The Semantic Web intitiative seeks to encode information in a descriptive way so that machine code or software can access and find information by way of actual logical linkages instead of mere hardwired physical* linkage as provide by HTML statements. A meta-design for doing this is in development now. It is called RDF - Resource Description Framework. Ultimately the RDF relations will be encoded in XML - a more exstensible and robust version of HTML. The basic premis of RDF is that all useful semantic relations can be encoded* using logic triples which embody a subject-verb-object type of relation. These triples can also be seen as identity-property-value statements. The identity of a subject is established by the 'hardwired linkages' mentioned above. They link to an actual document or resource on the Web. Properties are 'type descriptive' and give a logical clue as to the nature or quality of the relation i.e properties give a logical set theoretic basis for computation. The object or value part of the triple is a 'literal' encoding that gives an 'instantiated' version, value, or example of the semantic property expressed in relation to the subject or identity.

Well there you have it! That's the connection I noticed. Variables* instantiated into hardware which have a unique software identity. Identity is easy (well technically at least) to establish, as is object value. To have more than simple linkage or association, however, there has to be a semantic hook into some description of the nature of that subject-object association. That's where the properties* come in. In fact during my entire discussion above, I deliberately left out programming features like operators, functions, inheritance hierarchies, attributes, polymorphism etc. As programming languages have evolved, it appears that the major thrust has been to include semantic structuring of the programming process* in a more explicit way.

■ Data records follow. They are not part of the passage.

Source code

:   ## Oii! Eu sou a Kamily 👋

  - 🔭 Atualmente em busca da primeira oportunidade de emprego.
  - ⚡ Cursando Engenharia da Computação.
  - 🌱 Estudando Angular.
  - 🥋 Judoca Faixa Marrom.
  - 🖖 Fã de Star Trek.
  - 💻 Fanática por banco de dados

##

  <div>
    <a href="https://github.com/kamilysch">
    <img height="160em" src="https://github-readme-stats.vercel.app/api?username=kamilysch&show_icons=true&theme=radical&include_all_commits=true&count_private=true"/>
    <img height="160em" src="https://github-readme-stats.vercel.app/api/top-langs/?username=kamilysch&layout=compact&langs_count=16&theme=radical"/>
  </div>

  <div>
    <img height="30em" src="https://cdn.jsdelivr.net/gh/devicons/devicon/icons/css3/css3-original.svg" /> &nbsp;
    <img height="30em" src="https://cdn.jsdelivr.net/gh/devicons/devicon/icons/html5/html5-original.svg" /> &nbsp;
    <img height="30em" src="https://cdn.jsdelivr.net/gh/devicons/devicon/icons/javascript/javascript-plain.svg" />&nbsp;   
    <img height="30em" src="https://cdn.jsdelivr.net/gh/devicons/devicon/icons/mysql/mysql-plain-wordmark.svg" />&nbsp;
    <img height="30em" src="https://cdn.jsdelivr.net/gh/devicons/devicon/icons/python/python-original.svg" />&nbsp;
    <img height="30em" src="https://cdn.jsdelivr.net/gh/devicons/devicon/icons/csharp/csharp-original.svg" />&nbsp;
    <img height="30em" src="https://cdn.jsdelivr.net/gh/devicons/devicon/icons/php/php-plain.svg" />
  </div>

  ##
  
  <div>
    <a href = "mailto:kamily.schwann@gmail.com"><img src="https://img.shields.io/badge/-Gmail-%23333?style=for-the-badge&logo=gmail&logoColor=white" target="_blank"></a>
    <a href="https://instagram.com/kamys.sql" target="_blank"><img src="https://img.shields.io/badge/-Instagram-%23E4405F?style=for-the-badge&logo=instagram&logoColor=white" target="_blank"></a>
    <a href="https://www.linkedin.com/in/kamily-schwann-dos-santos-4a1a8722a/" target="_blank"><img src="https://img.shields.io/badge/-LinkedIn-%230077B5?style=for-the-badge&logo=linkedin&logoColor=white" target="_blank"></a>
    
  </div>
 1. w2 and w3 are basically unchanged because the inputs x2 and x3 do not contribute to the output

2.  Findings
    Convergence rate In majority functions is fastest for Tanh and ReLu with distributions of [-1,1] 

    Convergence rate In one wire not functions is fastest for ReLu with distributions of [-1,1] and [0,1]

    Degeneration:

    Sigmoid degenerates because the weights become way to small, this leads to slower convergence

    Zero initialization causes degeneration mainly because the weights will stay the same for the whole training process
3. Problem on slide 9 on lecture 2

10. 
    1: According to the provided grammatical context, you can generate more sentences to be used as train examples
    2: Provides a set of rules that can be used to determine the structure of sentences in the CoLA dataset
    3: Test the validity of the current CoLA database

The Sematic Web, if successful, will transform the web into a machine readable resource which in a primitive way (at first - who knows what will come later) will have the ability to make semantic connections and perhaps reason on it's own. As this transformation matures, the dividing line between hardware* and software will become just as fuzzy as it is in our own human case. The mystery will perhaps deepen. The same difficulties we humans have will be a stumbling block to the Semantic Web also. The design initiative at present is the establishment of standard RDF repositories or 'ontologies' wherein useful identity*-property-value triples are defined. These ontologies will have a scope delineated by the source documents to apply only within that scope. This will enable different ontologies to be shifted in and out of scope. The resulting web of relations can thus be extensible and adaptable, but herein lies the difficulty. Just as humans disagree and shift their context in unpredictable ways, so too will RDF ontologies. The Semantic* Web software engines of tomorrow must be able to deal with this and establish their own internal scope limited consensus of what is going on or we will end up with techno-babble.

Lest any human beings out there feel disenfranchised, it should be pointed out that there will always be a need for actually encoding the ontologies to our own pupose. Software* agents will inevitably acquire the ability to format and compose their own ontologies given enough grist, but it is up to us to shape that vision and imprint our own connection to the machine* both within and without.